Saved entries
--------
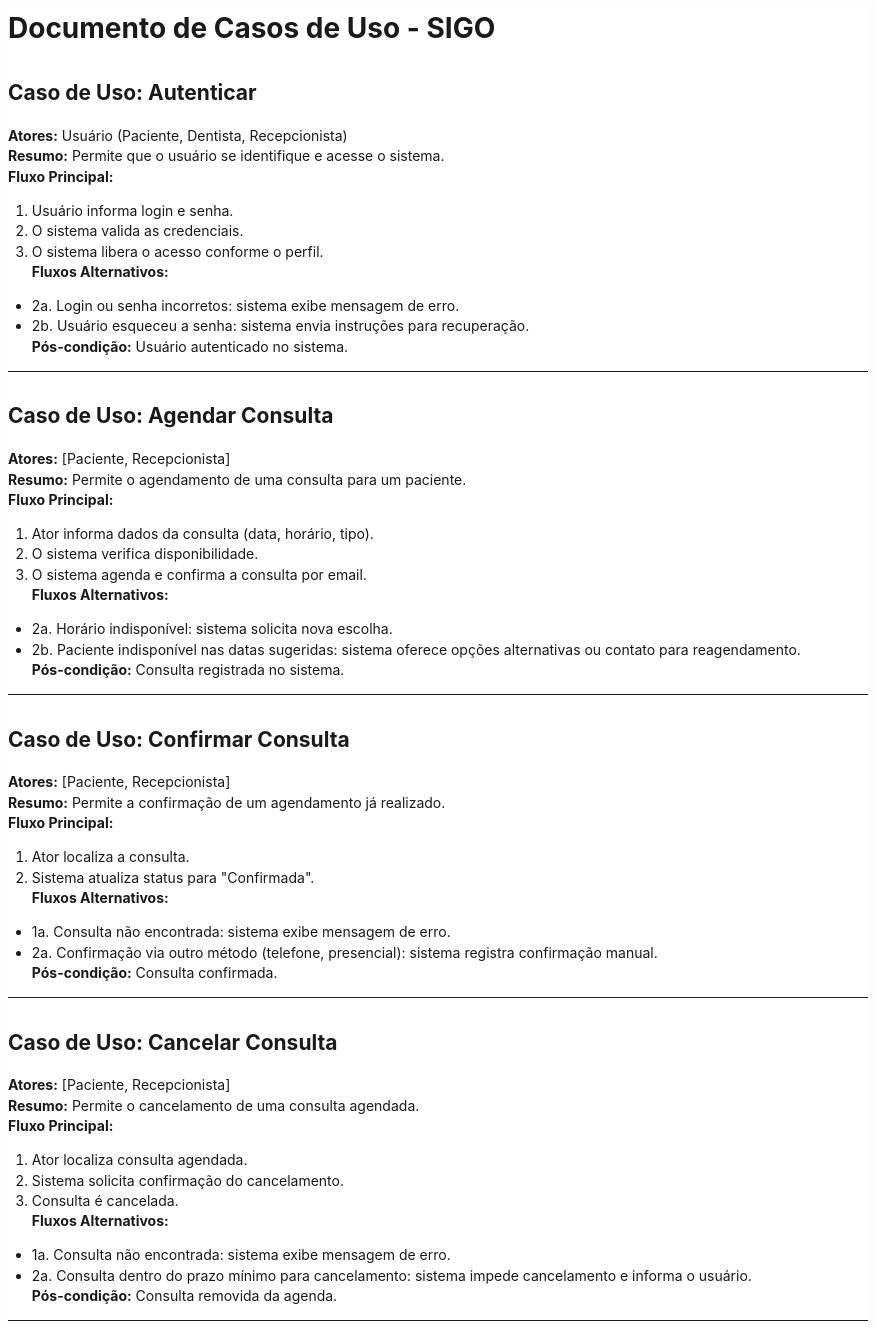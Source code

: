 # Documento de Casos de Uso - SIGO

## Caso de Uso: Autenticar  
**Atores:** Usuário (Paciente, Dentista, Recepcionista)  
**Resumo:** Permite que o usuário se identifique e acesse o sistema.  
**Fluxo Principal:**  
1. Usuário informa login e senha.  
2. O sistema valida as credenciais.  
3. O sistema libera o acesso conforme o perfil.  
**Fluxos Alternativos:**  
- 2a. Login ou senha incorretos: sistema exibe mensagem de erro.  
- 2b. Usuário esqueceu a senha: sistema envia instruções para recuperação.  
**Pós-condição:** Usuário autenticado no sistema.

---

## Caso de Uso: Agendar Consulta  
**Atores:** [Paciente, Recepcionista]  
**Resumo:** Permite o agendamento de uma consulta para um paciente.  
**Fluxo Principal:**  
1. Ator informa dados da consulta (data, horário, tipo).  
2. O sistema verifica disponibilidade.  
3. O sistema agenda e confirma a consulta por email.  
**Fluxos Alternativos:**  
- 2a. Horário indisponível: sistema solicita nova escolha.  
- 2b. Paciente indisponível nas datas sugeridas: sistema oferece opções alternativas ou contato para reagendamento.  
**Pós-condição:** Consulta registrada no sistema.

---

## Caso de Uso: Confirmar Consulta  
**Atores:** [Paciente, Recepcionista]  
**Resumo:** Permite a confirmação de um agendamento já realizado.  
**Fluxo Principal:**  
1. Ator localiza a consulta.  
2. Sistema atualiza status para "Confirmada".  
**Fluxos Alternativos:**  
- 1a. Consulta não encontrada: sistema exibe mensagem de erro.  
- 2a. Confirmação via outro método (telefone, presencial): sistema registra confirmação manual.  
**Pós-condição:** Consulta confirmada.

---

## Caso de Uso: Cancelar Consulta  
**Atores:** [Paciente, Recepcionista]  
**Resumo:** Permite o cancelamento de uma consulta agendada.  
**Fluxo Principal:**  
1. Ator localiza consulta agendada.  
2. Sistema solicita confirmação do cancelamento.  
3. Consulta é cancelada.  
**Fluxos Alternativos:**  
- 1a. Consulta não encontrada: sistema exibe mensagem de erro.  
- 2a. Consulta dentro do prazo mínimo para cancelamento: sistema impede cancelamento e informa o usuário.  
**Pós-condição:** Consulta removida da agenda.

---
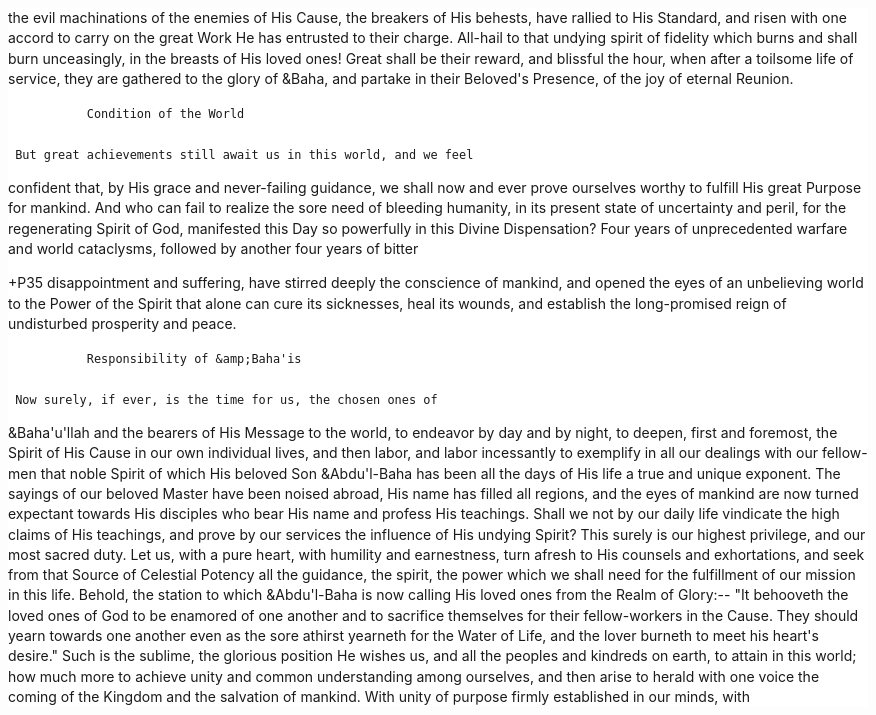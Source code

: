 the evil machinations of the enemies of His Cause, the breakers of
His behests, have rallied to His Standard, and risen with one accord
to carry on the great Work He has entrusted to their charge.  All-hail
to that undying spirit of fidelity which burns and shall burn
unceasingly, in the breasts of His loved ones!  Great shall be their
reward, and blissful the hour, when after a toilsome life of service,
they are gathered to the glory of &amp;Baha, and partake in their Beloved's
Presence, of the joy of eternal Reunion.


               Condition of the World

     But great achievements still await us in this world, and we feel
confident that, by His grace and never-failing guidance, we shall
now and ever prove ourselves worthy to fulfill His great Purpose
for mankind.  And who can fail to realize the sore need of bleeding
humanity, in its present state of uncertainty and peril, for the regenerating
Spirit of God, manifested this Day so powerfully in
this Divine Dispensation?  Four years of unprecedented warfare
and world cataclysms, followed by another four years of bitter

+P35
disappointment and suffering, have stirred deeply the conscience
of mankind, and opened the eyes of an unbelieving world to the
Power of the Spirit that alone can cure its sicknesses, heal its
wounds, and establish the long-promised reign of undisturbed prosperity
and peace.


               Responsibility of &amp;Baha'is

     Now surely, if ever, is the time for us, the chosen ones of
&amp;Baha'u'llah and the bearers of His Message to the world, to endeavor
by day and by night, to deepen, first and foremost, the Spirit
of His Cause in our own individual lives, and then labor, and
labor incessantly to exemplify in all our dealings with our fellow-men
that noble Spirit of which His beloved Son &amp;Abdu'l-Baha has
been all the days of His life a true and unique exponent.  The
sayings of our beloved Master have been noised abroad, His name
has filled all regions, and the eyes of mankind are now turned expectant
towards His disciples who bear His name and profess His
teachings.  Shall we not by our daily life vindicate the high claims
of His teachings, and prove by our services the influence of His
undying Spirit?  This surely is our highest privilege, and our most
sacred duty.
     Let us, with a pure heart, with humility and earnestness, turn
afresh to His counsels and exhortations, and seek from that Source
of Celestial Potency all the guidance, the spirit, the power which
we shall need for the fulfillment of our mission in this life.
     Behold, the station to which &amp;Abdu'l-Baha is now calling His
loved ones from the Realm of Glory:--
     "It behooveth the loved ones of God to be enamored of one
another and to sacrifice themselves for their fellow-workers in the
Cause.  They should yearn towards one another even as the sore
athirst yearneth for the Water of Life, and the lover burneth to
meet his heart's desire."
     Such is the sublime, the glorious position He wishes us, and
all the peoples and kindreds on earth, to attain in this world; how
much more to achieve unity and common understanding among
ourselves, and then arise to herald with one voice the coming of the
Kingdom and the salvation of mankind.
     With unity of purpose firmly established in our minds, with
--------
**Task**
The records above must be printed exactly, but the pictures they hold should be omitted.

**Output of the task**
Source code

: # Documento de Casos de Uso - SIGO

## Caso de Uso: Autenticar  
**Atores:** Usuário (Paciente, Dentista, Recepcionista)  
**Resumo:** Permite que o usuário se identifique e acesse o sistema.  
**Fluxo Principal:**  
1. Usuário informa login e senha.  
2. O sistema valida as credenciais.  
3. O sistema libera o acesso conforme o perfil.  
**Fluxos Alternativos:**  
- 2a. Login ou senha incorretos: sistema exibe mensagem de erro.  
- 2b. Usuário esqueceu a senha: sistema envia instruções para recuperação.  
**Pós-condição:** Usuário autenticado no sistema.

---

## Caso de Uso: Agendar Consulta  
**Atores:** [Paciente, Recepcionista]  
**Resumo:** Permite o agendamento de uma consulta para um paciente.  
**Fluxo Principal:**  
1. Ator informa dados da consulta (data, horário, tipo).  
2. O sistema verifica disponibilidade.  
3. O sistema agenda e confirma a consulta por email.  
**Fluxos Alternativos:**  
- 2a. Horário indisponível: sistema solicita nova escolha.  
- 2b. Paciente indisponível nas datas sugeridas: sistema oferece opções alternativas ou contato para reagendamento.  
**Pós-condição:** Consulta registrada no sistema.

---

## Caso de Uso: Confirmar Consulta  
**Atores:** [Paciente, Recepcionista]  
**Resumo:** Permite a confirmação de um agendamento já realizado.  
**Fluxo Principal:**  
1. Ator localiza a consulta.  
2. Sistema atualiza status para "Confirmada".  
**Fluxos Alternativos:**  
- 1a. Consulta não encontrada: sistema exibe mensagem de erro.  
- 2a. Confirmação via outro método (telefone, presencial): sistema registra confirmação manual.  
**Pós-condição:** Consulta confirmada.

---

## Caso de Uso: Cancelar Consulta  
**Atores:** [Paciente, Recepcionista]  
**Resumo:** Permite o cancelamento de uma consulta agendada.  
**Fluxo Principal:**  
1. Ator localiza consulta agendada.  
2. Sistema solicita confirmação do cancelamento.  
3. Consulta é cancelada.  
**Fluxos Alternativos:**  
- 1a. Consulta não encontrada: sistema exibe mensagem de erro.  
- 2a. Consulta dentro do prazo mínimo para cancelamento: sistema impede cancelamento e informa o usuário.  
**Pós-condição:** Consulta removida da agenda.

---
Source code

: the evil machinations of the enemies of His Cause, the breakers of
His behests, have rallied to His Standard, and risen with one accord
to carry on the great Work He has entrusted to their charge.  All-hail
to that undying spirit of fidelity which burns and shall burn
unceasingly, in the breasts of His loved ones!  Great shall be their
reward, and blissful the hour, when after a toilsome life of service,
they are gathered to the glory of &amp;Baha, and partake in their Beloved's
Presence, of the joy of eternal Reunion.


               Condition of the World

     But great achievements still await us in this world, and we feel
confident that, by His grace and never-failing guidance, we shall
now and ever prove ourselves worthy to fulfill His great Purpose
for mankind.  And who can fail to realize the sore need of bleeding
humanity, in its present state of uncertainty and peril, for the regenerating
Spirit of God, manifested this Day so powerfully in
this Divine Dispensation?  Four years of unprecedented warfare
and world cataclysms, followed by another four years of bitter

+P35
disappointment and suffering, have stirred deeply the conscience
of mankind, and opened the eyes of an unbelieving world to the
Power of the Spirit that alone can cure its sicknesses, heal its
wounds, and establish the long-promised reign of undisturbed prosperity
and peace.


               Responsibility of &amp;Baha'is

     Now surely, if ever, is the time for us, the chosen ones of
&amp;Baha'u'llah and the bearers of His Message to the world, to endeavor
by day and by night, to deepen, first and foremost, the Spirit
of His Cause in our own individual lives, and then labor, and
labor incessantly to exemplify in all our dealings with our fellow-men
that noble Spirit of which His beloved Son &amp;Abdu'l-Baha has
been all the days of His life a true and unique exponent.  The
sayings of our beloved Master have been noised abroad, His name
has filled all regions, and the eyes of mankind are now turned expectant
towards His disciples who bear His name and profess His
teachings.  Shall we not by our daily life vindicate the high claims
of His teachings, and prove by our services the influence of His
undying Spirit?  This surely is our highest privilege, and our most
sacred duty.
     Let us, with a pure heart, with humility and earnestness, turn
afresh to His counsels and exhortations, and seek from that Source
of Celestial Potency all the guidance, the spirit, the power which
we shall need for the fulfillment of our mission in this life.
     Behold, the station to which &amp;Abdu'l-Baha is now calling His
loved ones from the Realm of Glory:--
     "It behooveth the loved ones of God to be enamored of one
another and to sacrifice themselves for their fellow-workers in the
Cause.  They should yearn towards one another even as the sore
athirst yearneth for the Water of Life, and the lover burneth to
meet his heart's desire."
     Such is the sublime, the glorious position He wishes us, and
all the peoples and kindreds on earth, to attain in this world; how
much more to achieve unity and common understanding among
ourselves, and then arise to herald with one voice the coming of the
Kingdom and the salvation of mankind.
     With unity of purpose firmly established in our minds, with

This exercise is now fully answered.